Piłkarze ŁKS-u znów na fali wznoszącej. Podopieczni trenera Wojciecha
Robaszka nie mieli najmniejszych problemów z pokonaniem Concordii i
zaaplikowali rywalom aż cztery gole.
Zanim sędzia Marcin Sęczek gwizdnął w niedzielne popołudnie po raz
pierwszy, na stadionie przy al. Unii Lubelskiej 2 odbyła się miła
uroczystość, podczas której uhonorowano Henryka Szczepańskiego,
Kazimierza Kowalca i Roberta Grzywocza. Równo 55 lat temu to oni
zdobywali wraz z kolegami pierwszy piłkarski czempionat dla Łodzi.

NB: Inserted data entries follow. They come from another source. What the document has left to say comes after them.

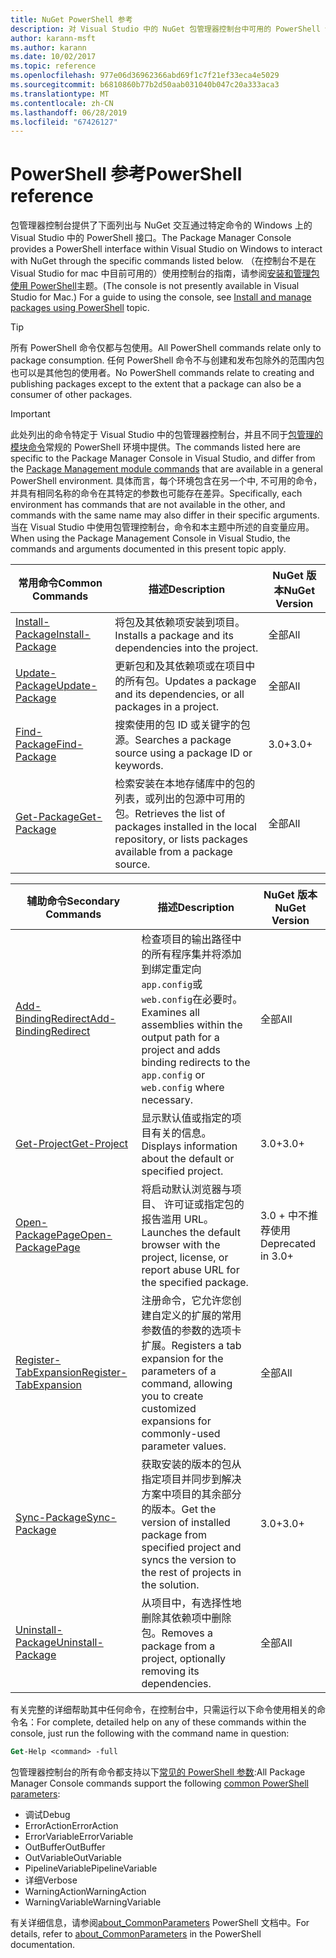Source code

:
 ```yaml
---
title: NuGet PowerShell 参考
description: 对 Visual Studio 中的 NuGet 包管理器控制台中可用的 PowerShell 命令的完整引用。
author: karann-msft
ms.author: karann
ms.date: 10/02/2017
ms.topic: reference
ms.openlocfilehash: 977e06d36962366abd69f1c7f21ef33eca4e5029
ms.sourcegitcommit: b6810860b77b2d50aab031040b047c20a333aca3
ms.translationtype: MT
ms.contentlocale: zh-CN
ms.lasthandoff: 06/28/2019
ms.locfileid: "67426127"
---
```

# <a name="powershell-reference"></a><span data-ttu-id="c8d9d-103">PowerShell 参考</span><span class="sxs-lookup"><span data-stu-id="c8d9d-103">PowerShell reference</span></span>

<span data-ttu-id="c8d9d-104">包管理器控制台提供了下面列出与 NuGet 交互通过特定命令的 Windows 上的 Visual Studio 中的 PowerShell 接口。</span><span class="sxs-lookup"><span data-stu-id="c8d9d-104">The Package Manager Console provides a PowerShell interface within Visual Studio on Windows to interact with NuGet through the specific commands listed below.</span></span> <span data-ttu-id="c8d9d-105">（在控制台不是在 Visual Studio for mac 中目前可用的）使用控制台的指南，请参阅[安装和管理包使用 PowerShell](../tools/package-manager-console.md)主题。</span><span class="sxs-lookup"><span data-stu-id="c8d9d-105">(The console is not presently available in Visual Studio for Mac.) For a guide to using the console, see [Install and manage packages using PowerShell](../tools/package-manager-console.md) topic.</span></span>

> [!Tip]
> <span data-ttu-id="c8d9d-106">所有 PowerShell 命令仅都与包使用。</span><span class="sxs-lookup"><span data-stu-id="c8d9d-106">All PowerShell commands relate only to package consumption.</span></span> <span data-ttu-id="c8d9d-107">任何 PowerShell 命令不与创建和发布包除外的范围内包也可以是其他包的使用者。</span><span class="sxs-lookup"><span data-stu-id="c8d9d-107">No PowerShell commands relate to creating and publishing packages except to the extent that a package can also be a consumer of other packages.</span></span>

> [!Important]
> <span data-ttu-id="c8d9d-108">此处列出的命令特定于 Visual Studio 中的包管理器控制台，并且不同于[包管理的模块命令](/powershell/module/packagemanagement/?view=powershell-6)常规的 PowerShell 环境中提供。</span><span class="sxs-lookup"><span data-stu-id="c8d9d-108">The commands listed here are specific to the Package Manager Console in Visual Studio, and differ from the [Package Management module commands](/powershell/module/packagemanagement/?view=powershell-6) that are available in a general PowerShell environment.</span></span> <span data-ttu-id="c8d9d-109">具体而言，每个环境包含在另一个中, 不可用的命令，并具有相同名称的命令在其特定的参数也可能存在差异。</span><span class="sxs-lookup"><span data-stu-id="c8d9d-109">Specifically, each environment has commands that are not available in the other, and commands with the same name may also differ in their specific arguments.</span></span> <span data-ttu-id="c8d9d-110">当在 Visual Studio 中使用包管理控制台，命令和本主题中所述的自变量应用。</span><span class="sxs-lookup"><span data-stu-id="c8d9d-110">When using the Package Management Console in Visual Studio, the commands and arguments documented in this present topic apply.</span></span>

| <span data-ttu-id="c8d9d-111">常用命令</span><span class="sxs-lookup"><span data-stu-id="c8d9d-111">Common Commands</span></span> | <span data-ttu-id="c8d9d-112">描述</span><span class="sxs-lookup"><span data-stu-id="c8d9d-112">Description</span></span> | <span data-ttu-id="c8d9d-113">NuGet 版本</span><span class="sxs-lookup"><span data-stu-id="c8d9d-113">NuGet Version</span></span> |
| --- | --- | --- |
| [<span data-ttu-id="c8d9d-114">Install-Package</span><span class="sxs-lookup"><span data-stu-id="c8d9d-114">Install-Package</span></span>](ps-ref-install-package.md) | <span data-ttu-id="c8d9d-115">将包及其依赖项安装到项目。</span><span class="sxs-lookup"><span data-stu-id="c8d9d-115">Installs a package and its dependencies into the project.</span></span> | <span data-ttu-id="c8d9d-116">全部</span><span class="sxs-lookup"><span data-stu-id="c8d9d-116">All</span></span> |
| [<span data-ttu-id="c8d9d-117">Update-Package</span><span class="sxs-lookup"><span data-stu-id="c8d9d-117">Update-Package</span></span>](ps-ref-update-package.md) | <span data-ttu-id="c8d9d-118">更新包和及其依赖项或在项目中的所有包。</span><span class="sxs-lookup"><span data-stu-id="c8d9d-118">Updates a package and its dependencies, or all packages in a project.</span></span> | <span data-ttu-id="c8d9d-119">全部</span><span class="sxs-lookup"><span data-stu-id="c8d9d-119">All</span></span> |
| [<span data-ttu-id="c8d9d-120">Find-Package</span><span class="sxs-lookup"><span data-stu-id="c8d9d-120">Find-Package</span></span>](ps-ref-find-package.md) | <span data-ttu-id="c8d9d-121">搜索使用的包 ID 或关键字的包源。</span><span class="sxs-lookup"><span data-stu-id="c8d9d-121">Searches a package source using a package ID or keywords.</span></span> | <span data-ttu-id="c8d9d-122">3.0+</span><span class="sxs-lookup"><span data-stu-id="c8d9d-122">3.0+</span></span> |
| [<span data-ttu-id="c8d9d-123">Get-Package</span><span class="sxs-lookup"><span data-stu-id="c8d9d-123">Get-Package</span></span>](ps-ref-get-package.md) | <span data-ttu-id="c8d9d-124">检索安装在本地存储库中的包的列表，或列出的包源中可用的包。</span><span class="sxs-lookup"><span data-stu-id="c8d9d-124">Retrieves the list of packages installed in the local repository, or lists packages available from a package source.</span></span> | <span data-ttu-id="c8d9d-125">全部</span><span class="sxs-lookup"><span data-stu-id="c8d9d-125">All</span></span> |

| <span data-ttu-id="c8d9d-126">辅助命令</span><span class="sxs-lookup"><span data-stu-id="c8d9d-126">Secondary Commands</span></span> | <span data-ttu-id="c8d9d-127">描述</span><span class="sxs-lookup"><span data-stu-id="c8d9d-127">Description</span></span> | <span data-ttu-id="c8d9d-128">NuGet 版本</span><span class="sxs-lookup"><span data-stu-id="c8d9d-128">NuGet Version</span></span> |
| --- | --- | --- |
| [<span data-ttu-id="c8d9d-129">Add-BindingRedirect</span><span class="sxs-lookup"><span data-stu-id="c8d9d-129">Add-BindingRedirect</span></span>](ps-ref-add-bindingredirect.md) | <span data-ttu-id="c8d9d-130">检查项目的输出路径中的所有程序集并将添加到绑定重定向`app.config`或`web.config`在必要时。</span><span class="sxs-lookup"><span data-stu-id="c8d9d-130">Examines all assemblies within the output path for a project and adds binding redirects to the `app.config` or `web.config` where necessary.</span></span> | <span data-ttu-id="c8d9d-131">全部</span><span class="sxs-lookup"><span data-stu-id="c8d9d-131">All</span></span> |
| [<span data-ttu-id="c8d9d-132">Get-Project</span><span class="sxs-lookup"><span data-stu-id="c8d9d-132">Get-Project</span></span>](ps-ref-get-project.md) | <span data-ttu-id="c8d9d-133">显示默认值或指定的项目有关的信息。</span><span class="sxs-lookup"><span data-stu-id="c8d9d-133">Displays information about the default or specified project.</span></span> | <span data-ttu-id="c8d9d-134">3.0+</span><span class="sxs-lookup"><span data-stu-id="c8d9d-134">3.0+</span></span> |
| [<span data-ttu-id="c8d9d-135">Open-PackagePage</span><span class="sxs-lookup"><span data-stu-id="c8d9d-135">Open-PackagePage</span></span>](ps-ref-open-packagepage.md) | <span data-ttu-id="c8d9d-136">将启动默认浏览器与项目、 许可证或指定包的报告滥用 URL。</span><span class="sxs-lookup"><span data-stu-id="c8d9d-136">Launches the default browser with the project, license, or report abuse URL for the specified package.</span></span> | <span data-ttu-id="c8d9d-137">3\.0 + 中不推荐使用</span><span class="sxs-lookup"><span data-stu-id="c8d9d-137">Deprecated in 3.0+</span></span> |
| [<span data-ttu-id="c8d9d-138">Register-TabExpansion</span><span class="sxs-lookup"><span data-stu-id="c8d9d-138">Register-TabExpansion</span></span>](ps-ref-register-tabexpansion.md) | <span data-ttu-id="c8d9d-139">注册命令，它允许您创建自定义的扩展的常用参数值的参数的选项卡扩展。</span><span class="sxs-lookup"><span data-stu-id="c8d9d-139">Registers a tab expansion for the parameters of a command, allowing you to create customized expansions for commonly-used parameter values.</span></span> | <span data-ttu-id="c8d9d-140">全部</span><span class="sxs-lookup"><span data-stu-id="c8d9d-140">All</span></span> |
| [<span data-ttu-id="c8d9d-141">Sync-Package</span><span class="sxs-lookup"><span data-stu-id="c8d9d-141">Sync-Package</span></span>](ps-ref-sync-package.md) | <span data-ttu-id="c8d9d-142">获取安装的版本的包从指定项目并同步到解决方案中项目的其余部分的版本。</span><span class="sxs-lookup"><span data-stu-id="c8d9d-142">Get the version of installed package from specified project and syncs the version to the rest of projects in the solution.</span></span> | <span data-ttu-id="c8d9d-143">3.0+</span><span class="sxs-lookup"><span data-stu-id="c8d9d-143">3.0+</span></span> |
| [<span data-ttu-id="c8d9d-144">Uninstall-Package</span><span class="sxs-lookup"><span data-stu-id="c8d9d-144">Uninstall-Package</span></span>](ps-ref-uninstall-package.md) | <span data-ttu-id="c8d9d-145">从项目中，有选择性地删除其依赖项中删除包。</span><span class="sxs-lookup"><span data-stu-id="c8d9d-145">Removes a package from a project, optionally removing its dependencies.</span></span> | <span data-ttu-id="c8d9d-146">全部</span><span class="sxs-lookup"><span data-stu-id="c8d9d-146">All</span></span> |

<span data-ttu-id="c8d9d-147">有关完整的详细帮助其中任何命令，在控制台中，只需运行以下命令使用相关的命令名：</span><span class="sxs-lookup"><span data-stu-id="c8d9d-147">For complete, detailed help on any of these commands within the console, just run the following with the command name in question:</span></span>

```ps
Get-Help <command> -full
```

<span data-ttu-id="c8d9d-148">包管理器控制台的所有命令都支持以下[常见的 PowerShell 参数](http://go.microsoft.com/fwlink/?LinkID=113216):</span><span class="sxs-lookup"><span data-stu-id="c8d9d-148">All Package Manager Console commands support the following [common PowerShell parameters](http://go.microsoft.com/fwlink/?LinkID=113216):</span></span>

- <span data-ttu-id="c8d9d-149">调试</span><span class="sxs-lookup"><span data-stu-id="c8d9d-149">Debug</span></span>
- <span data-ttu-id="c8d9d-150">ErrorAction</span><span class="sxs-lookup"><span data-stu-id="c8d9d-150">ErrorAction</span></span>
- <span data-ttu-id="c8d9d-151">ErrorVariable</span><span class="sxs-lookup"><span data-stu-id="c8d9d-151">ErrorVariable</span></span>
- <span data-ttu-id="c8d9d-152">OutBuffer</span><span class="sxs-lookup"><span data-stu-id="c8d9d-152">OutBuffer</span></span>
- <span data-ttu-id="c8d9d-153">OutVariable</span><span class="sxs-lookup"><span data-stu-id="c8d9d-153">OutVariable</span></span>
- <span data-ttu-id="c8d9d-154">PipelineVariable</span><span class="sxs-lookup"><span data-stu-id="c8d9d-154">PipelineVariable</span></span>
- <span data-ttu-id="c8d9d-155">详细</span><span class="sxs-lookup"><span data-stu-id="c8d9d-155">Verbose</span></span>
- <span data-ttu-id="c8d9d-156">WarningAction</span><span class="sxs-lookup"><span data-stu-id="c8d9d-156">WarningAction</span></span>
- <span data-ttu-id="c8d9d-157">WarningVariable</span><span class="sxs-lookup"><span data-stu-id="c8d9d-157">WarningVariable</span></span>

<span data-ttu-id="c8d9d-158">有关详细信息，请参阅[about_CommonParameters](http://go.microsoft.com/fwlink/?LinkID=113216) PowerShell 文档中。</span><span class="sxs-lookup"><span data-stu-id="c8d9d-158">For details, refer to [about_CommonParameters](http://go.microsoft.com/fwlink/?LinkID=113216) in the PowerShell documentation.</span></span>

Legendarni „Rycerze Wiosny” chyba mogli być dziś dumny ze swoich
młodych następców, bo choć w grze ełkaesiaków doszukać się można nadal
wielu błędów to jednak summa summarum lider IV ligi zaprezentował się z
dobrej strony.
Już w 10. minucie Kasztalena uruchomił dokładnym podaniem Adama
Patorę, ten zwiódł zwodem obrońcę i mając przed sobą tylko bramkarza
pewnym strzałem dał łodzianom prowadzenie. To jeszcze bardziej
zdeprymowało gości z Piotrkowa Trybunalskiego, którzy mimo ambitnej
postawy nie potrafili nawiązać dziś równorzędnej walki z ŁKS-em.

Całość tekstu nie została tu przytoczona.